The penalty kick, taken by left-back Ademar, was saved by Grêmio goalkeeper Galatto, sending the ball to a corner kick. In the ensuing corner kick, Náutico, completely taken aback by the penalty kick just lost, allowed a counter-attack and the decisive goal to be scored by Anderson in the 106th minute of the match, even with only 7 players.

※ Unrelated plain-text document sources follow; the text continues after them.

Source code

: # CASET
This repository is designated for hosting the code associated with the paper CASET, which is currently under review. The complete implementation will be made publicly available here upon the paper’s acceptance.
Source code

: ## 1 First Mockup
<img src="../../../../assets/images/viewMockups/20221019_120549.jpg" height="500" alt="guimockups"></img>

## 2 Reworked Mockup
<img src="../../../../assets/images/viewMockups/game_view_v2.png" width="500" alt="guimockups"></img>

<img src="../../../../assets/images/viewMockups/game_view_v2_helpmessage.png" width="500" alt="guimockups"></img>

With the result from the other match (Santa Cruz 2 × 1 Portuguesa), Grêmio won the tournament and got promoted to the country's top flight, while Náutico was left behind in the Série B.

==Details==
26 November 2005
Náutico 0-1 Grêmio
  Grêmio: Anderson

| GK | 1 | BRA Rodolpho |
| RB | 2 | BRA Bruno Carvalho | | |
| CB | 3 | BRA Tuca |
| CB | 4 | BRA Batata (c) | |
| LB | 6 | BRA Ademar |
| DM | 5 | BRA Tozo | | |
| RM | 8 | BRA Cleisson |
| CM | 7 | BRA David | | |
| LM | 10 | BRA Danilo Cruz |
| CF | 9 | BRA Paulo Matos | |
| CF | 11 | BRA Kuki |
Substitutes:
| GK | 12 | BRA Dida |
| DF | 13 | BRA Ricardo Henrique |
| DF | 14 | BRA Aldivan |
| MF | 15 | BRA Luciano |
| FW | 16 | BRA Betinho | | |
| FW | 17 | BRA Miltinho | | |
| FW | 18 | BRA Romualdo | | |
Manager:
BRA Roberto Cavalo
| GK | 1 | BRA Galatto |
| RB | 2 | BRA Patrício | |
| CB | 4 | BRA Pereira | |
| CB | 3 | BRA Domingos | |
| LB | 6 | CHI Alejandro Escalona | |
| DM | 8 | BRA Sandro Goiano (c) |
| DM | 5 | BRA Nunes | |
| AM | 11 | BRA Marcel | | |
| AM | 10 | BRA Marcelo Costa |
| CF | 7 | BRA Ricardinho | | |
| CF | 9 | URU Marcelo Lipatín | | |
Substitutes:
| GK | 12 | BRA Marcelo Grohe |
| DF | 13 | BRA Marcelo Oliveira | | |
| DF | 14 | BRA Alessandro |
| MF | 15 | BRA Lucas Leiva | | |
| MF | 16 | BRA Marco Aurélio |
| MF | 17 | BRA Anderson | | |
| FW | 18 | BRA Samuel |
Manager:
BRA Mano Menezes

===Curiosities===
- Anderson, the scorer of the winning goal, was noticed by FC Porto of Portugal and then spent seven and a half seasons at Manchester United.
- Lucas Leiva, another of Grêmio's second-half substitutes, also played in the Premier League for Liverpool.
- Unused substitute Alessandro won the FIFA Club World Cup as captain of Corinthians in 2012.
- Grêmio's coach Mano Menezes became the manager of the Brazilian national team from 2010 to 2012.
- The game gathered such an iconic status among Grêmio fans that a documentary was made about it. "Inacreditável – A Batalha dos Aflitos" was released in 2007 and tells the story of that year's championship, giving a good deal of emphasis on the 71 seconds between Náutico's second penalty and the decisive goal.